Identifikation & Regelung

  • Online-Identification of control parameters in electric drives for parameter tracking II
    The main goal of the project is the identification of the main parameters for electric drives with elastically coupled mechanics without additional sensors. This is achieved firstly with dedicated identification trajectories and secondly during operation by observing the parameter identifiability with respect to the features of the trajectory. The basis is a mechatronic model of the overall mechatronic system.
    Leaders: Prof. Dr.-Ing. Tobias Ortmaier
    Team: M. Sc. Mathias Tantau
    Year: 2017
    Sponsors: FVA, AiF
    Lifespan: 01.07.2017 bis 31.01.2020
  • Automated commissioning of electrical drive trains - Use of temporary commissioning sensors
    In order to gain detailed models for the automated design of feedback and feedforward control, prior knowledge can be combined with structure and parameter identification in various ways. It is currently already possible to identify models of electric drives by means of experiments and to use them for control design, Kalman filtering, online state and parameter estimation, etc. The problem remains that the uniqueness of the structure identification is not always given. As a possible solution, temporary commissioning sensors could be used, such as load-side position sensors, accelerometers, strain gauges, yaw rate sensors, and so on. However, little research has been done on how the position, type and quality of the temporary sensors contribute to solving the ambiguity problem and to improving the accuracy of the models. In addition, there are hardly any approaches for the systematic assessment of structure distinguishability. Research objectives: 1.) Higher quality and robustness of the techniques from previous projects due to temporary commissioning sensors 2.) Reduction of commissioning time by identification of the mechanical plant 3.) Commissioning box (low-cost hardware, or smartphone app) 4.) Broad field of application through automatic selection of the model structure 5.) Evaluation of the benefits of temporary commissioning sensors The temporary sensor can be reused after commissioning on other testbeds, or otherwise the expenses are affordable, as low-cost hardware is used. The methods developed are to be validated on various testbeds and integrated into the e-Workbench (FVA 827)
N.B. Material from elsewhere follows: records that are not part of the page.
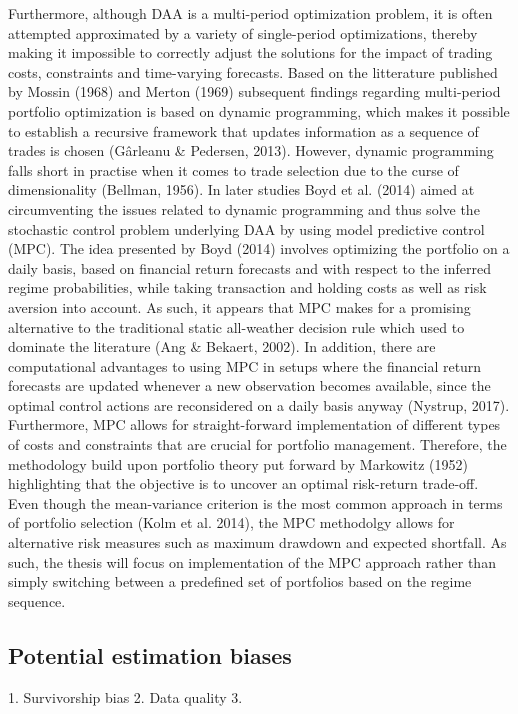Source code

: Furthermore, although DAA is a multi-period optimization problem, it is often attempted approximated by a variety of single-period optimizations, thereby making it impossible to correctly adjust the solutions for the impact of trading costs, constraints and time-varying forecasts. Based on the litterature published by Mossin (1968) and Merton (1969) subsequent findings regarding multi-period portfolio optimization is based on dynamic programming, which makes it possible to establish a recursive framework that updates information as a sequence of trades is chosen (Gârleanu \& Pedersen, 2013). However, dynamic programming falls short in practise when it comes to trade selection due to the curse of dimensionality (Bellman, 1956). In later studies Boyd et al. (2014) aimed at circumventing the issues related to dynamic programming and thus solve the stochastic control problem underlying DAA by using model predictive control (MPC). The idea presented by Boyd (2014) involves optimizing the portfolio on a daily basis, based on financial return forecasts and with respect to the inferred regime probabilities, while taking transaction and holding costs as well as risk aversion into account. As such, it appears that MPC makes for a promising alternative to the traditional static all-weather decision rule which used to dominate the literature (Ang \& Bekaert, 2002). In addition, there are computational advantages to using MPC in setups where the financial return forecasts are updated whenever a new observation becomes available, since the optimal
control actions are reconsidered on a daily basis anyway (Nystrup, 2017). Furthermore, MPC allows for straight-forward implementation of different types of costs and constraints that are crucial for portfolio management. Therefore, the methodology build upon portfolio theory put forward by Markowitz (1952) highlighting that the objective is to uncover an optimal risk-return trade-off. Even though the mean-variance criterion is the most common approach in terms of portfolio selection (Kolm et al. 2014), the MPC methodolgy allows for alternative risk measures such as maximum drawdown and expected shortfall. As such, the thesis will focus on implementation of the MPC approach rather than simply switching between a predefined set of portfolios based on the regime sequence.  



\subsection*{Potential estimation biases}
1. Survivorship bias
2. Data quality
3. 

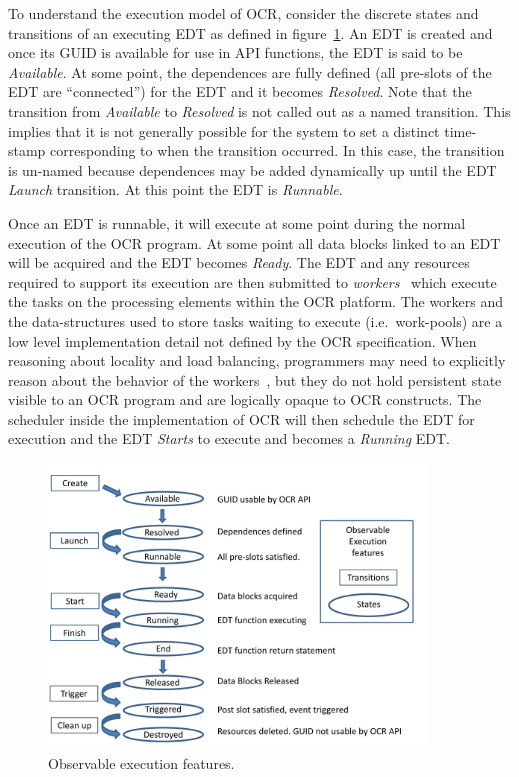To understand the execution model of OCR, consider the discrete states and
transitions of an executing EDT as defined in figure~\ref{fig:EDTexec}. An
EDT is created and once its GUID is available for use in API
functions, the EDT is said to be \emph{Available}. At some point, the dependences are fully defined (all
pre-slots of the EDT are ``connected'') for the EDT and it becomes
\emph{Resolved}.
Note that the transition from \emph{Available} to \emph{Resolved} is
not called out as a named transition. This implies that it is not
generally possible for the system to set a distinct time-stamp
corresponding to when the transition occurred. In this case, the transition is un-named
because dependences may be added dynamically up until the
EDT \emph{Launch} transition. At this point the
EDT is \emph{Runnable}.

Once an EDT is runnable, it will execute at some point during the normal execution
of the OCR program. At some point all data blocks linked to an EDT
will be acquired and the EDT becomes \emph{Ready}. The
EDT and any resources required to support its execution are then submitted to
\emph{workers}~\cite{GBRS09} which execute the tasks on
the processing elements within the OCR platform. The workers and the
data-structures used to store tasks waiting to execute
(i.e.\ work-pools) are a low level implementation detail not defined by
the OCR specification. When reasoning about locality and load
balancing, programmers may need to explicitly reason about the
behavior of the workers~\cite{Chatterjee13}, but they do not hold
persistent state visible to an OCR program and are logically opaque to
OCR constructs. The scheduler inside the implementation of OCR
will then schedule the EDT for execution and the EDT
\emph{Starts} to execute and
becomes a \emph{Running} EDT.
\begin{figure}
\centering
 \includegraphics[width=0.9\textwidth]{EDT_exec}
\caption{Observable execution features.}
\label{fig:EDTexec}
\end{figure}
    Leaders: Prof. Dr.-Ing. Tobias Ortmaier
    Team: M. Sc. Mathias Tantau
    Year: 2020
    Sponsors: FVA
    Lifespan: 01.02.2020 - 28.02.2021
  • Automated Control Design based on (partly) automatically generated, Control-otpimal Models
    Model-based control design enables objective, reproducible controller settings and, if required, online parameter adjustment. The controller is tuned according to simple calculation rules or by means of simulations without costly experiments. The difficulty, however, is to determine the appropriate model for a given system. When modeling, it is often not clear which physical effects must be taken into account in the model and thus in the model-based controller, or which effects can be neglected, e.g. elasticity, friction, dead time, slack. The decision on a suitable control concept (e.g. phase-lead network vs. notch filter, ...) also requires a lot of expert knowledge. In this project, (partially) automated models are to be selected and model-based controllers designed. Criteria such as maximum dynamics and minimization of the overshoot lead to different parameterizations. On the basis of these and other application-dependent criteria that can be specified by the user, an overall concept for the model and controller should be generated. As a result, a significantly reduced commissioning time can be expected with comparably good controller properties. The evaluation of the models for the model selection must be carried out based on control engineering criteria. This is in contrast to commonly used methods such as cross-validation and information criteria. Possible approaches arise from the area of ​​model predictive control.
    Leaders: Dr.-Ing. Mark Wielitzka
    Team: M. Sc. Mathias Tantau
    Year: 2021
    Sponsors: FVA
    Lifespan: 01.03.2021 bis 28.02.2022